EXERCISE BRIEF: From the line with "- Back-end: Node.js, Express, Typescript, Jest" to the line with "- Subir o banco", retype every line exactly, including those two, and leave out the rest of the data below.
DATA EXTRACTS Start Marker
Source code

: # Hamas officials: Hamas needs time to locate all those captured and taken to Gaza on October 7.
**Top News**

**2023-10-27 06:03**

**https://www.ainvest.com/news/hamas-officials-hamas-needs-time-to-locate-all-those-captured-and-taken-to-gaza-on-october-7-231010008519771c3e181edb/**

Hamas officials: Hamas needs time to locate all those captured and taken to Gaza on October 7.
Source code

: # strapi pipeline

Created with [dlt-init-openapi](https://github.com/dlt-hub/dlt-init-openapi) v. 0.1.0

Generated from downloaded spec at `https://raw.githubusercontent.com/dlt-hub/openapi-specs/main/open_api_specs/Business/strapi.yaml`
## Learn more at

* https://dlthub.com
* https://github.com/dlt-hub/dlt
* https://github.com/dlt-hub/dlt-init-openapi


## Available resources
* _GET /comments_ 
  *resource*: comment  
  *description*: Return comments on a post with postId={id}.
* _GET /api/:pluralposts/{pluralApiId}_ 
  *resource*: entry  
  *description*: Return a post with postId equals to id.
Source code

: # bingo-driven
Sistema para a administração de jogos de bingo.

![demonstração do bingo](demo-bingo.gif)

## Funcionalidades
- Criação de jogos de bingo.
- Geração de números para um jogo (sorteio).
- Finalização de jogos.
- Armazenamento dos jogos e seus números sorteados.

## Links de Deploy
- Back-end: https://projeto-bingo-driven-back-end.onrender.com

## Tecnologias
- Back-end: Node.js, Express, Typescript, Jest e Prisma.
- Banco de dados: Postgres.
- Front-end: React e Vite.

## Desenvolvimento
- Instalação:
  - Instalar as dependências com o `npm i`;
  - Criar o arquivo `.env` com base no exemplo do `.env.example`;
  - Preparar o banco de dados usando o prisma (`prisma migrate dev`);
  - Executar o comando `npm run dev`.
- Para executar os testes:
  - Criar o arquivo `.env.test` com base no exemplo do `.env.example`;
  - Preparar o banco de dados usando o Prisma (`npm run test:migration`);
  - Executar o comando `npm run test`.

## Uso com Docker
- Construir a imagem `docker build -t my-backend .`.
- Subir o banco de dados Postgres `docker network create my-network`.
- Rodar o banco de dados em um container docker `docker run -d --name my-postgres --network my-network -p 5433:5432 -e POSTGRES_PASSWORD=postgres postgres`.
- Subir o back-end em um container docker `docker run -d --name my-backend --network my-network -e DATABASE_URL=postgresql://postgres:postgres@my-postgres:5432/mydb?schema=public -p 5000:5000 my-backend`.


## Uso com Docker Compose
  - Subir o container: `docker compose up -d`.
DATA EXTRACTS End Marker
DATA EXTRACTS Start Marker
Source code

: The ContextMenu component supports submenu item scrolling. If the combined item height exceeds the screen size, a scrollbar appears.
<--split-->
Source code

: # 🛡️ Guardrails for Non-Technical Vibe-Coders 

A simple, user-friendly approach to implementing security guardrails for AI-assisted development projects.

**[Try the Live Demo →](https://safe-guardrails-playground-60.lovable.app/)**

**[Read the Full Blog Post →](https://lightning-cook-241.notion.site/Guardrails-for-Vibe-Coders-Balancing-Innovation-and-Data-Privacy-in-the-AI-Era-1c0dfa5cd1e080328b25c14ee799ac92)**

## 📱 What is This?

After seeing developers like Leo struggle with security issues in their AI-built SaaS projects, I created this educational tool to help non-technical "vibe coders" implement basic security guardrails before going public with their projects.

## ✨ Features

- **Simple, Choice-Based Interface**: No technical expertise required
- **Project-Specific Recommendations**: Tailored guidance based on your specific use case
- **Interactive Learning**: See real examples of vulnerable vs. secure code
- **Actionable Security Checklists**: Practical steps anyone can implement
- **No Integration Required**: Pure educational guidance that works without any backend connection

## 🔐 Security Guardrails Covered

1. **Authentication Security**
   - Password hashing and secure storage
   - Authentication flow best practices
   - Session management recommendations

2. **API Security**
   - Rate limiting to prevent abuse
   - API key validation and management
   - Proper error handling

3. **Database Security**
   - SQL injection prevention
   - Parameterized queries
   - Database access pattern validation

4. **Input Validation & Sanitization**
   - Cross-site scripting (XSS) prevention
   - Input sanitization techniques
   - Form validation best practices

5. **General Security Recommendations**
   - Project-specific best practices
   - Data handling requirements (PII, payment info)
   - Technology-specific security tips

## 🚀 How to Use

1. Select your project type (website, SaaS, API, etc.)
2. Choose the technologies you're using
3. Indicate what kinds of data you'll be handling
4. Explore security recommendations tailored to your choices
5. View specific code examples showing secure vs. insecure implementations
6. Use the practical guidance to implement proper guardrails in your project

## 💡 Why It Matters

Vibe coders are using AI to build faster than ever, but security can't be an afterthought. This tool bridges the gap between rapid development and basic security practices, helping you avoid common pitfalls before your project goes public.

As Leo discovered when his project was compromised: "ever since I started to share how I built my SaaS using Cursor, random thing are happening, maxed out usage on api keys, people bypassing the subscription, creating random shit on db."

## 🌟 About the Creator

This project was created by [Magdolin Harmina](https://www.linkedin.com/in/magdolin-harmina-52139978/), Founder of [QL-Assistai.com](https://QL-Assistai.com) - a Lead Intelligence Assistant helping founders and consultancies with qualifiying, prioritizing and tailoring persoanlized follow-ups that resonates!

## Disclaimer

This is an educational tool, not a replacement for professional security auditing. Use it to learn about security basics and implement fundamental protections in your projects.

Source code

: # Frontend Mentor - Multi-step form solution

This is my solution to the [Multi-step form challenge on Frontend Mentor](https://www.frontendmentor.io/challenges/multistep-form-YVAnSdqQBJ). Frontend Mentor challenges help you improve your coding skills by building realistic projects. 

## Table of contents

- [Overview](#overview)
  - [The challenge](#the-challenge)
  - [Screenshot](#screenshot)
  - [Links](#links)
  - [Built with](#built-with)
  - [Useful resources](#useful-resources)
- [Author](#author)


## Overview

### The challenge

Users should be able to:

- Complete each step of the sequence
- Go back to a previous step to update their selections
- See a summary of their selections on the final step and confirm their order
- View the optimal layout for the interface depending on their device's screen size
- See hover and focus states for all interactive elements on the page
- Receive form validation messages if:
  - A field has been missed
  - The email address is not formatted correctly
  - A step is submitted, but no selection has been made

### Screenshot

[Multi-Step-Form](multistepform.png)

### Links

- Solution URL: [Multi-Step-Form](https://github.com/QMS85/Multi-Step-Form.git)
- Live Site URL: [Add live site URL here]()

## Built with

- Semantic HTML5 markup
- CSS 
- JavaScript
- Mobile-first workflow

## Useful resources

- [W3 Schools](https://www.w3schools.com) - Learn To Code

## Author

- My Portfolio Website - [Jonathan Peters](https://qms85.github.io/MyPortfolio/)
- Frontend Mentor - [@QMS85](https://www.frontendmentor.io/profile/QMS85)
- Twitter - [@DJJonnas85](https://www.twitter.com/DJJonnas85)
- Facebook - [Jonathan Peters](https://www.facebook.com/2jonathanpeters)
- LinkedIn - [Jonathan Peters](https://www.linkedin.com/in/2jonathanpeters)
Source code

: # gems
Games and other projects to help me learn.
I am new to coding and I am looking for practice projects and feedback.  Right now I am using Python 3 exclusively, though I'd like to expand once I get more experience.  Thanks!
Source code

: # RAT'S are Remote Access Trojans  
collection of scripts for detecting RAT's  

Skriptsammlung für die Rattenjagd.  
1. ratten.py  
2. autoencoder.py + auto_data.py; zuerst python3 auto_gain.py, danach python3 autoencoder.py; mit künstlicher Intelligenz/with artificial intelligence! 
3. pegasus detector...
DATA EXTRACTS End Marker
EXERCISE ANSWER:
- Back-end: Node.js, Express, Typescript, Jest e Prisma.
- Banco de dados: Postgres.
- Front-end: React e Vite.

## Desenvolvimento
- Instalação:
  - Instalar as dependências com o `npm i`;
  - Criar o arquivo `.env` com base no exemplo do `.env.example`;
  - Preparar o banco de dados usando o prisma (`prisma migrate dev`);
  - Executar o comando `npm run dev`.
- Para executar os testes:
  - Criar o arquivo `.env.test` com base no exemplo do `.env.example`;
  - Preparar o banco de dados usando o Prisma (`npm run test:migration`);
  - Executar o comando `npm run test`.

## Uso com Docker
- Construir a imagem `docker build -t my-backend .`.
- Subir o banco de dados Postgres `docker network create my-network`.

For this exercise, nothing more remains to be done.